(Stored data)
▼

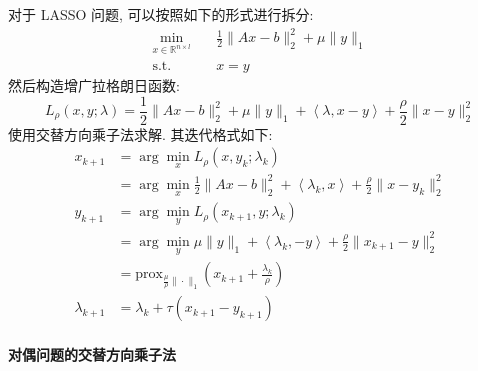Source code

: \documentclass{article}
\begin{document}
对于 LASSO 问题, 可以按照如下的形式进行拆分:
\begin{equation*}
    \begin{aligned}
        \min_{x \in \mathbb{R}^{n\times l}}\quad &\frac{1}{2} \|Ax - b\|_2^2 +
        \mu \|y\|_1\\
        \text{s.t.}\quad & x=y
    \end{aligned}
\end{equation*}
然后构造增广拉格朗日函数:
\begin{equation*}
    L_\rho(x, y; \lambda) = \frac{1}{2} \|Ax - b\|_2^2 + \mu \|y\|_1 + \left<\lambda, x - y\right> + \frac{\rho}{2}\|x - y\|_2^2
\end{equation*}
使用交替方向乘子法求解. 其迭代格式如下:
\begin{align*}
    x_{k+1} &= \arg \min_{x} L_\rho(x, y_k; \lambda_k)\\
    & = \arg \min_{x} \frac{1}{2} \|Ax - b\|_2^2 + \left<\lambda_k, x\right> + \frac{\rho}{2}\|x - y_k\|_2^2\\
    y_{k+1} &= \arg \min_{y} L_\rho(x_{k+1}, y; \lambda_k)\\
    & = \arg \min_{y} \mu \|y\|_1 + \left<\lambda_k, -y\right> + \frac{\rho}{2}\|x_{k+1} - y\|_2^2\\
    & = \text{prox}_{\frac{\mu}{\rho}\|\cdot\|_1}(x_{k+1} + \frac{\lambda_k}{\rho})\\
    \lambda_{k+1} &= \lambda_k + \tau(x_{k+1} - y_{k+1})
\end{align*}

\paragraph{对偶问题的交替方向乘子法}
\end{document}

▲

_Task to complete_: The copy you write out must match the entries word for word, minus their pictures.

_Final answer_:
Source code

: \documentclass{article}
\begin{document}
对于 LASSO 问题, 可以按照如下的形式进行拆分:
\begin{equation*}
    \begin{aligned}
        \min_{x \in \mathbb{R}^{n\times l}}\quad &\frac{1}{2} \|Ax - b\|_2^2 +
        \mu \|y\|_1\\
        \text{s.t.}\quad & x=y
    \end{aligned}
\end{equation*}
然后构造增广拉格朗日函数:
\begin{equation*}
    L_\rho(x, y; \lambda) = \frac{1}{2} \|Ax - b\|_2^2 + \mu \|y\|_1 + \left<\lambda, x - y\right> + \frac{\rho}{2}\|x - y\|_2^2
\end{equation*}
使用交替方向乘子法求解. 其迭代格式如下:
\begin{align*}
    x_{k+1} &= \arg \min_{x} L_\rho(x, y_k; \lambda_k)\\
    & = \arg \min_{x} \frac{1}{2} \|Ax - b\|_2^2 + \left<\lambda_k, x\right> + \frac{\rho}{2}\|x - y_k\|_2^2\\
    y_{k+1} &= \arg \min_{y} L_\rho(x_{k+1}, y; \lambda_k)\\
    & = \arg \min_{y} \mu \|y\|_1 + \left<\lambda_k, -y\right> + \frac{\rho}{2}\|x_{k+1} - y\|_2^2\\
    & = \text{prox}_{\frac{\mu}{\rho}\|\cdot\|_1}(x_{k+1} + \frac{\lambda_k}{\rho})\\
    \lambda_{k+1} &= \lambda_k + \tau(x_{k+1} - y_{k+1})
\end{align*}

\paragraph{对偶问题的交替方向乘子法}
\end{document}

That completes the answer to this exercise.